At the moment, this page is more of an attempt to look back and summarize the past as a means of planning how to bring together the various outcomes of the project.
A short restatement of points from the Manifesto
- Encourage writeable archives
- Support a decentralized web / distributed / thrives on copies (mimiphilic?!) where copying and distribution strengthens the "usability" and richness of the archive
- Finding a balance in responding to current web and archiving practices in seeking solutions in open standards
- Meet each of these goals in producing useful software tools based open/standard/free protocols and tools, such as RDF, and concepts like linked open data
- Supporting workflows that allow multiple, distributed, contestable and ongoing outcomes
Distributed has technical implications, such as architectures that allow for multiple servers, or in any case avoid reliance on a single centralized one. Cloud computing in an interesting and related phenomenon in that different technical solutions (involved in distributed code) reveal a range of issues practical, financial, geographical/(inter)national, political.
A second aspect however is more editorial; many online content management systems, even radically participatory ones such as wikipedia, encourage a centralized and consent-seeking editorial process. How could a distributed CMS allow for distributed (many servers), localized (to specific contexts/institutions), and potentially contentious / discordant views coexist and strengthen each other rather than be competitive or unviewed through isolation.
Code libraries are condensations of practice; AA has been influenced by either direct use or study of several popular code libraries related to the web
AA has developed through a series of workshops and practical applications. See History
Software / Tools
Main software outcomes of the project.
Popup media player (in the tradition of lightbox/fancybox). Used in Toneelstof
Python script to render a dynamic site as a "portable" set of static files
- Shift from API/Django-specificity to a suite of tools that are joined by a consistent use of (RDF-defined) data models
- Django: Shift to new rdfindexed view decorator (instead of "indexed model" settings mess)

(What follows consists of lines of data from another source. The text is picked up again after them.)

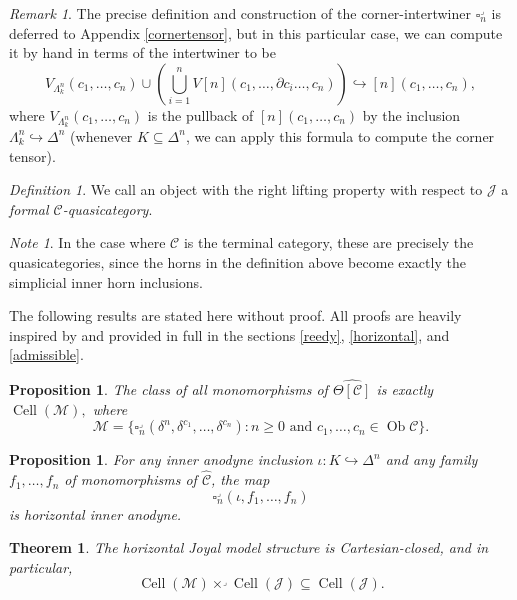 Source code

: \documentclass[leqno]{article}
\numberwithin{equation}{subsection}
\theoremstyle{plain}   %
\newtheorem{thm}[equation]{Theorem}
\newtheorem{prop}[equation]{Proposition}
\theoremstyle{remark}
\newtheorem{rem}[equation]{Remark}
\newtheorem{note}[equation]{Note}
\newtheorem{defn}[equation]{Definition}
\theoremstyle{plain}
\DeclareMathOperator{\Ob}{Ob}
\newcommand{\psh}[1]{\ensuremath{\widehat{#1}}}
\renewcommand{\C}{\ensuremath{\mathcal{C}}}
\newcommand{\cellset}{\ensuremath{\widehat{\Theta[\mathcal{C}]}}}
\begin{document}
\begin{rem}
	The precise definition and construction of the corner-intertwiner \(\square^\lrcorner_n\) is deferred to Appendix \ref{cornertensor}, but in this particular case, we can compute it by hand in terms of the intertwiner to be \[V_{\Lambda^n_k}(c_1,\dots,c_n) \cup \left(\bigcup_{i=1}^n V[n](c_1,\dots,\partial c_i \dots, c_n) \right) \hookrightarrow [n](c_1,\dots,c_n),\] where \(V_{\Lambda^n_k}(c_1,\dots,c_n)\) is the pullback of \([n](c_1,\dots,c_n)\) by the inclusion \(\Lambda^n_k\hookrightarrow \Delta^n\) (whenever \(K\subseteq \Delta^n\), we can apply this formula to compute the corner tensor).
\end{rem}

\begin{defn}
	We call an object with the right lifting property with respect to \(\mathscr{J}\) a \emph{formal \(\C\)-quasicategory}.
\end{defn}

\begin{note} 
	In the case where \(\C\) is the terminal category, these are precisely the quasicategories, since the horns in the definition above become exactly the simplicial inner horn inclusions.
\end{note}

The following results are stated here without proof.  All proofs are heavily inspired by \cite{oury} and provided in full in the sections \ref{reedy}, \ref{horizontal}, and \ref{admissible}.

\begin{prop}
	The class of all monomorphisms of \(\cellset\) is exactly \(\operatorname{Cell}(\mathscr{M}),\) where \[\mathscr{M}=\{\square_n^\lrcorner(\delta^n,\delta^{c_1},\dots,\delta^{c_n}) : n\geq 0 \text{ and } c_1,\dots,c_n \in \Ob \C\}.\]
\end{prop}

\begin{prop}
	For any inner anodyne inclusion \(\iota:K\hookrightarrow \Delta^n\) and any family \(f_1,\dots,f_n\) of monomorphisms of \(\psh{\C}\), the map \[\square^\lrcorner_n(\iota,f_1,\dots,f_n)\] is horizontal inner anodyne.
\end{prop}

\begin{thm} The horizontal Joyal model structure is Cartesian-closed, and in particular, \[\operatorname{Cell}(\mathscr{M})\times^\lrcorner \operatorname{Cell}(\mathscr{J}) \subseteq \operatorname{Cell}(\mathscr{J}).\]
\end{thm}
\end{document}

- Django: Move to more use of RDF, avoiding redundant Django Models
- The Core is:
- an RDF index
- getting media-specific metadata from URL
- a "meta" wiki or thesaurus/ flexible taxonomy tool where terms are managed, grouped as synonyms, filtered, remapped
- accessible via SPARQL & other (minimal) functional APIs
- provides filters as a means of transforming and cutting up resources
- provides powerful over views as tables, graphs
- supports various outputs as feeds...
- New ways of addressing resources (but online and offline), including:
- ... permalinks and "content-addressing" of resources (as opposed to URLs) / snapshots
- ... consistent support for fragments, as both a means of cutting up and addressing parts of resources
- Support for flexible embedding of media
- A "media player" that embraces all the media of the web (audio/video, documents)
- A Sniffer:
- Maps a URL to RDF
- Adapts existing APIs/tools to produce RDF describing online resources
- is decoupled from a view (through RDF)
- Media Player (aabox)
An abstract timeline as a means of cross linking different materials. Part of our approach is the use of Document fragments as annotation
- Downloading a video, watching the "online" version (with annotations) using your local copy (selectable which version is played).
- Same thing for annotations ?!
- Image embed: thumbnail, click to see "bigger", download link to original.